Work order
Apart from the pictures, every entry below should be repeated exactly.

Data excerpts

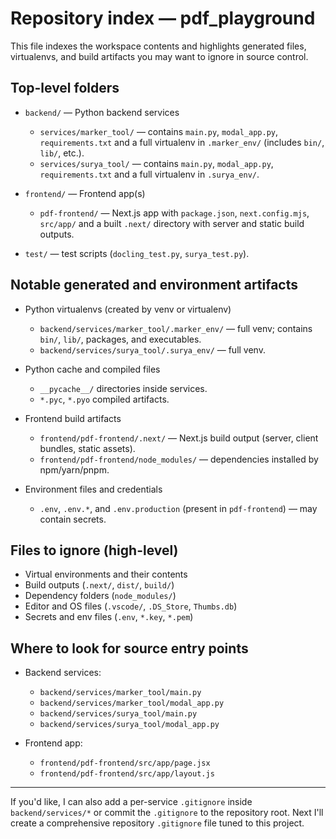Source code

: # Repository index — pdf_playground

This file indexes the workspace contents and highlights generated files, virtualenvs, and build artifacts you may want to ignore in source control.

## Top-level folders

- `backend/` — Python backend services
  - `services/marker_tool/` — contains `main.py`, `modal_app.py`, `requirements.txt` and a full virtualenv in `.marker_env/` (includes `bin/`, `lib/`, etc.).
  - `services/surya_tool/` — contains `main.py`, `modal_app.py`, `requirements.txt` and a full virtualenv in `.surya_env/`.

- `frontend/` — Frontend app(s)
  - `pdf-frontend/` — Next.js app with `package.json`, `next.config.mjs`, `src/app/` and a built `.next/` directory with server and static build outputs.

- `test/` — test scripts (`docling_test.py`, `surya_test.py`).

## Notable generated and environment artifacts

- Python virtualenvs (created by venv or virtualenv)
  - `backend/services/marker_tool/.marker_env/` — full venv; contains `bin/`, `lib/`, packages, and executables.
  - `backend/services/surya_tool/.surya_env/` — full venv.

- Python cache and compiled files
  - `__pycache__/` directories inside services.
  - `*.pyc`, `*.pyo` compiled artifacts.

- Frontend build artifacts
  - `frontend/pdf-frontend/.next/` — Next.js build output (server, client bundles, static assets).
  - `frontend/pdf-frontend/node_modules/` — dependencies installed by npm/yarn/pnpm.

- Environment files and credentials
  - `.env`, `.env.*`, and `.env.production` (present in `pdf-frontend`) — may contain secrets.

## Files to ignore (high-level)

- Virtual environments and their contents
- Build outputs (`.next/`, `dist/`, `build/`)
- Dependency folders (`node_modules/`)
- Editor and OS files (`.vscode/`, `.DS_Store`, `Thumbs.db`)
- Secrets and env files (`.env`, `*.key`, `*.pem`)

## Where to look for source entry points

- Backend services:
  - `backend/services/marker_tool/main.py`
  - `backend/services/marker_tool/modal_app.py`
  - `backend/services/surya_tool/main.py`
  - `backend/services/surya_tool/modal_app.py`

- Frontend app:
  - `frontend/pdf-frontend/src/app/page.jsx`
  - `frontend/pdf-frontend/src/app/layout.js`

---

If you'd like, I can also add a per-service `.gitignore` inside `backend/services/*` or commit the `.gitignore` to the repository root. Next I'll create a comprehensive repository `.gitignore` file tuned to this project.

Result
Source code

: # Repository index — pdf_playground

This file indexes the workspace contents and highlights generated files, virtualenvs, and build artifacts you may want to ignore in source control.

## Top-level folders

- `backend/` — Python backend services
  - `services/marker_tool/` — contains `main.py`, `modal_app.py`, `requirements.txt` and a full virtualenv in `.marker_env/` (includes `bin/`, `lib/`, etc.).
  - `services/surya_tool/` — contains `main.py`, `modal_app.py`, `requirements.txt` and a full virtualenv in `.surya_env/`.

- `frontend/` — Frontend app(s)
  - `pdf-frontend/` — Next.js app with `package.json`, `next.config.mjs`, `src/app/` and a built `.next/` directory with server and static build outputs.

- `test/` — test scripts (`docling_test.py`, `surya_test.py`).

## Notable generated and environment artifacts

- Python virtualenvs (created by venv or virtualenv)
  - `backend/services/marker_tool/.marker_env/` — full venv; contains `bin/`, `lib/`, packages, and executables.
  - `backend/services/surya_tool/.surya_env/` — full venv.

- Python cache and compiled files
  - `__pycache__/` directories inside services.
  - `*.pyc`, `*.pyo` compiled artifacts.

- Frontend build artifacts
  - `frontend/pdf-frontend/.next/` — Next.js build output (server, client bundles, static assets).
  - `frontend/pdf-frontend/node_modules/` — dependencies installed by npm/yarn/pnpm.

- Environment files and credentials
  - `.env`, `.env.*`, and `.env.production` (present in `pdf-frontend`) — may contain secrets.

## Files to ignore (high-level)

- Virtual environments and their contents
- Build outputs (`.next/`, `dist/`, `build/`)
- Dependency folders (`node_modules/`)
- Editor and OS files (`.vscode/`, `.DS_Store`, `Thumbs.db`)
- Secrets and env files (`.env`, `*.key`, `*.pem`)

## Where to look for source entry points

- Backend services:
  - `backend/services/marker_tool/main.py`
  - `backend/services/marker_tool/modal_app.py`
  - `backend/services/surya_tool/main.py`
  - `backend/services/surya_tool/modal_app.py`

- Frontend app:
  - `frontend/pdf-frontend/src/app/page.jsx`
  - `frontend/pdf-frontend/src/app/layout.js`

---

If you'd like, I can also add a per-service `.gitignore` inside `backend/services/*` or commit the `.gitignore` to the repository root. Next I'll create a comprehensive repository `.gitignore` file tuned to this project.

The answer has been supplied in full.